You want that x-platform?  Check out how Apache does it.  They use the thread pool-I/O comp port model.

Johnny Simmson
Saturday, August 23, 2003

K, that depends on how long the "analysis" phase takes, and how much control you have over it.

If it comes in small chunks (1ms or so, absolutely less than 10ms per "chunk"), then multiple threads are not helpful in any way.

Regardless of how slow the download is, in an async download, it takes constant time to receive a packet. So just receive your packets, and when enough data has been collected, apply your analysis, and update the display.

Threads do not make any guarantee about consistency of UI response or CPU time; If your analysis thread needs 150% CPU to do its stuff, other threads WILL feel it. It's generally better use of resources (assuming one CPU) to cut your computation to small chunks and co-operatively give up your CPU often.

Since ~1990, all GUIs were effectively event driven and single threaded; If you discard earlier PC attempts (and you should), then this goes back to 1985 when the Mac (Mac OS), Amiga (Intuition) and Atari ST (GEM) came out. The only exceptions I'm aware of are the Java UIs (Swing, AWT and friends), and I suspect BeOS used multiple threads for UI, but I'm not sure.

Compare:
read_input("What's your favorite color", &color)

with the dialogs/controls you'd use in a Win32 program. It _looks_ much simpler, and was popular in the 80s, yet no one is doing it anymore. The reason is that when you want to make it robust and full featured, nothing beats the single threaded event driven model. (Think about how you'd implement context sensitive help, a "cancel" button, and a close-this-program button).

Sockets are not any different than interacting with the user - they interact with another computer, but they are not as predictable as, say, reading from a file. The bandwidth and reliability are not predictable, the processing on the other side is not predictable,  and various error conditions can appear at any time. For all you know, the entity at the other side of the socket might be a human that uses "telnet".

Yet for some reason the industry at large fails to apply the lessons learned from UI.  Oh well.

Ori Berger
Sunday, August 24, 2003

OT:

If you use the async functions in .NET, the runtime automatically does thread pooling and I-O completion ports junk for you.

.net rocks
Sunday, August 24, 2003

Hmm... Ori, you seems to be assuming there is only 1 CPU. For any server app I've ever worked on, the minimum would be 4, more typically 12+ CPUs. How do you intend to fully utliize the machine with only 1 thread?

dude
Sunday, August 24, 2003

I'm with dude - except that a lot of the multi-threaded apps I've worked with ran on 64-way Sparc boxes.

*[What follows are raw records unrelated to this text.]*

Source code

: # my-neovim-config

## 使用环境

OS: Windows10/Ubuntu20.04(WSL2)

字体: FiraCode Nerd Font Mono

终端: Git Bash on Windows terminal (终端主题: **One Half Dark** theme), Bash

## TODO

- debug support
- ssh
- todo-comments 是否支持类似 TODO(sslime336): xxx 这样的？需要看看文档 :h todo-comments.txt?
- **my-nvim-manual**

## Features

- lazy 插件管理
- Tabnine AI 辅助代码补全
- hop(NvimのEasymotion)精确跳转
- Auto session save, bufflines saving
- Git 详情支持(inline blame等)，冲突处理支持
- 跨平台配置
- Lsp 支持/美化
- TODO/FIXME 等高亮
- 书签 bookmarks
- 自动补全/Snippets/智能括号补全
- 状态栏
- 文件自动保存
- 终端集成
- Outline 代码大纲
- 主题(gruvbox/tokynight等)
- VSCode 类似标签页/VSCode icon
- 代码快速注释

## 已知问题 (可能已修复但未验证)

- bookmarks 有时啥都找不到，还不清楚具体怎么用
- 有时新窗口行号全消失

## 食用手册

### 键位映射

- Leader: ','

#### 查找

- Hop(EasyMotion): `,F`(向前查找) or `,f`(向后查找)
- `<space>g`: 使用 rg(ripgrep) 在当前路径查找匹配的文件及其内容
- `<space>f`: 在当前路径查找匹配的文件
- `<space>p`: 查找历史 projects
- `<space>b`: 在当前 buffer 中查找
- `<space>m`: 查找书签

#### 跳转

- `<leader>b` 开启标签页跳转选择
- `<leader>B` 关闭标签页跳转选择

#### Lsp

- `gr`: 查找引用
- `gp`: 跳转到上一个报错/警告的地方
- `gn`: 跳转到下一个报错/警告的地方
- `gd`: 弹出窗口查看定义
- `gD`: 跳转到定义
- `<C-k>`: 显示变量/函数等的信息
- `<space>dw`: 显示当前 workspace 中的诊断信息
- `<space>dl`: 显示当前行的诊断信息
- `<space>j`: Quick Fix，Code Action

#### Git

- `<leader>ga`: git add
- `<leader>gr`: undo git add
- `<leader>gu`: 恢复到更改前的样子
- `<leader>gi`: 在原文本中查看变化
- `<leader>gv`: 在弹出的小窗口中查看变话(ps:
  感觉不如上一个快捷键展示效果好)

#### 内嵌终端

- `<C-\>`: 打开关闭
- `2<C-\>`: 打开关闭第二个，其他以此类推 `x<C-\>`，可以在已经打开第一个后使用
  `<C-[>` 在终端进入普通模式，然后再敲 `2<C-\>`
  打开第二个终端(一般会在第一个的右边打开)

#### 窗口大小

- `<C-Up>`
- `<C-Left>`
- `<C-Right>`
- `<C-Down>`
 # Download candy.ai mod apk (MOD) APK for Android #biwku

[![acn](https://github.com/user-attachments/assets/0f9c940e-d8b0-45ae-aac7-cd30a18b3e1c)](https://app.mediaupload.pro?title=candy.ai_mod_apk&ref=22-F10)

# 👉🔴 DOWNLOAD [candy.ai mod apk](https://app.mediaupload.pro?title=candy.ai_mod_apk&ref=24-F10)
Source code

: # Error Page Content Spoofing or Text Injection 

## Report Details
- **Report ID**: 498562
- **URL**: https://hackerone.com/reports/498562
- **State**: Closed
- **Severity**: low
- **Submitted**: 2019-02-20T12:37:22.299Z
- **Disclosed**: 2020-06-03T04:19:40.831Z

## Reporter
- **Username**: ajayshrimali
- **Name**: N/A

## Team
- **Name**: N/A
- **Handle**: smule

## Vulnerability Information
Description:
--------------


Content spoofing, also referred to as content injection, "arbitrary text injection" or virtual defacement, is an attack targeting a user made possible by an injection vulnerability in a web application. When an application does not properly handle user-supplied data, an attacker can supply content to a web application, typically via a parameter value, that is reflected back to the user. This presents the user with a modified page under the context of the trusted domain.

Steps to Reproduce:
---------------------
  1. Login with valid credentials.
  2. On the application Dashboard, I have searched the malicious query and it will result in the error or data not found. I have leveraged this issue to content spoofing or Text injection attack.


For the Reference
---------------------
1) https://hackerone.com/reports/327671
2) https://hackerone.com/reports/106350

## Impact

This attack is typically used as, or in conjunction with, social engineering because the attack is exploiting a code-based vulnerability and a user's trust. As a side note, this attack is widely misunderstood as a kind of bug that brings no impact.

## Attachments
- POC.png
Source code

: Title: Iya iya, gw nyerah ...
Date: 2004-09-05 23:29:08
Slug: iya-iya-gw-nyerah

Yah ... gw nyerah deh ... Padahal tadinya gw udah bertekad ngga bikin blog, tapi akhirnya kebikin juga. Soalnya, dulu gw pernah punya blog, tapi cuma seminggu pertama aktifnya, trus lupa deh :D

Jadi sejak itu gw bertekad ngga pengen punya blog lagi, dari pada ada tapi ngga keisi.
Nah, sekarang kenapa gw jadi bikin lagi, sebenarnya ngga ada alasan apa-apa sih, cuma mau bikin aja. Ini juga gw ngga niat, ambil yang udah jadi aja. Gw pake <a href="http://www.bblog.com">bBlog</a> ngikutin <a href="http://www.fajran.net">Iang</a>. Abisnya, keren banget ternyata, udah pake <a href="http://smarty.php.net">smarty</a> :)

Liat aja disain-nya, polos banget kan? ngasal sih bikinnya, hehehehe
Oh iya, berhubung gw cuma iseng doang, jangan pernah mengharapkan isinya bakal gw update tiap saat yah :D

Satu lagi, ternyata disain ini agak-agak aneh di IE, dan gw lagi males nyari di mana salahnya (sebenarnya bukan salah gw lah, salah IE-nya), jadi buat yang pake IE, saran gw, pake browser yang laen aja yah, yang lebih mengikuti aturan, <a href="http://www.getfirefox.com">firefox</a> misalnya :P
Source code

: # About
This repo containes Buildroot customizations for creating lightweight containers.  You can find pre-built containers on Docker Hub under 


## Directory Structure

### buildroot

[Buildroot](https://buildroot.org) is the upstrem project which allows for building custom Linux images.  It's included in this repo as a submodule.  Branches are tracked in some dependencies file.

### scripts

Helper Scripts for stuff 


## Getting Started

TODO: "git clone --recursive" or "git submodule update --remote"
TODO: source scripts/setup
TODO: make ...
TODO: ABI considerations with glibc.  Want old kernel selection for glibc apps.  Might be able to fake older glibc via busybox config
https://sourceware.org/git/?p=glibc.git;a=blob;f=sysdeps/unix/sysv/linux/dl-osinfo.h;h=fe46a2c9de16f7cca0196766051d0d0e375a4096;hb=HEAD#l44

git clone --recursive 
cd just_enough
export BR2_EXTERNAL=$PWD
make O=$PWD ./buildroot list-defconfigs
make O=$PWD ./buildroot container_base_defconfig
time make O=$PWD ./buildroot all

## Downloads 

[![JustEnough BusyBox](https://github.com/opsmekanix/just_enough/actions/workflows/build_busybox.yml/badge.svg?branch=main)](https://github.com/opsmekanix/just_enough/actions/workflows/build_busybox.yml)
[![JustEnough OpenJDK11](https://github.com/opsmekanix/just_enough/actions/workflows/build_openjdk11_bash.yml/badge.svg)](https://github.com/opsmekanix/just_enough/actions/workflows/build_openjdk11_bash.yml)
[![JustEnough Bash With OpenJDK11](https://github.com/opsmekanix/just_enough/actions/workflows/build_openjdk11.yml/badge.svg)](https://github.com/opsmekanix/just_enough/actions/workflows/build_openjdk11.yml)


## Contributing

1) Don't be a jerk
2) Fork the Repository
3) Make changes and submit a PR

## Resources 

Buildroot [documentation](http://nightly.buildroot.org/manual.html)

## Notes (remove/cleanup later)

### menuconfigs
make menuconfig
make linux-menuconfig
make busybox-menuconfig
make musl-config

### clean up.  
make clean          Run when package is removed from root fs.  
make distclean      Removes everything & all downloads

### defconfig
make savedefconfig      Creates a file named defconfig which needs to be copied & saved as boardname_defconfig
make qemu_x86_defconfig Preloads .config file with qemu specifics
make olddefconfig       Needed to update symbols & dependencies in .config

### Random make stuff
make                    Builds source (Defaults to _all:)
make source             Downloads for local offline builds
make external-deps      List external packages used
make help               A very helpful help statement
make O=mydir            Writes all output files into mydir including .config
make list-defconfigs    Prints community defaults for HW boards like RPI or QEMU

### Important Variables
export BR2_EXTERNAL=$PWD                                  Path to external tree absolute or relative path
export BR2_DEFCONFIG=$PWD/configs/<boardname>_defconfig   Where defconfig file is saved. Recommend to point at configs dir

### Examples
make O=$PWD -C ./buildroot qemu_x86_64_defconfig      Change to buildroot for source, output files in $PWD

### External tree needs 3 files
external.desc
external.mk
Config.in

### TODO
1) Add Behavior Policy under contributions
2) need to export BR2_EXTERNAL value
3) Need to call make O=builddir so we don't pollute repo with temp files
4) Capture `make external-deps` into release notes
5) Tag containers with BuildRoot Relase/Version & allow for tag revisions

My first real exposure to multi-threaded apps on Windows, however, was to pull the multi-threading out of an application. The developer spun off threads all the time and nothing was properly locked.  It ran fine on a single CPU box (which is how he developed it) but it had errors as soon as there was more then one CPU.

I remember a magazine article I read at that same time about the troubles that a lot of Windows programmers had with multi-threading - the author pointed out quite a few commercial packages that had warnings like 'only run on a single CPU machine'. His point was that they all failed on multiple CPU machines due to improper threading.

RocketJeff
Sunday, August 24, 2003

whenever someone tells me they've developed multithreaded code, I always ask if it was single processor.  I developed really bad habits writing multithreaded single proc code then had to unlearn it all once I moved on to a "real" (multi-proc) server environment. 

I think the fact that  IIS was written multithreaded and I/O comp'ed speaks volumes about the "proper" way to design high performance windows servers. 

some other dude
Sunday, August 24, 2003

The race conditions in my situation aren't really bad at all.  Just close the socket.  If it is already closed big deal.  Closing a closed socket isn't a problem.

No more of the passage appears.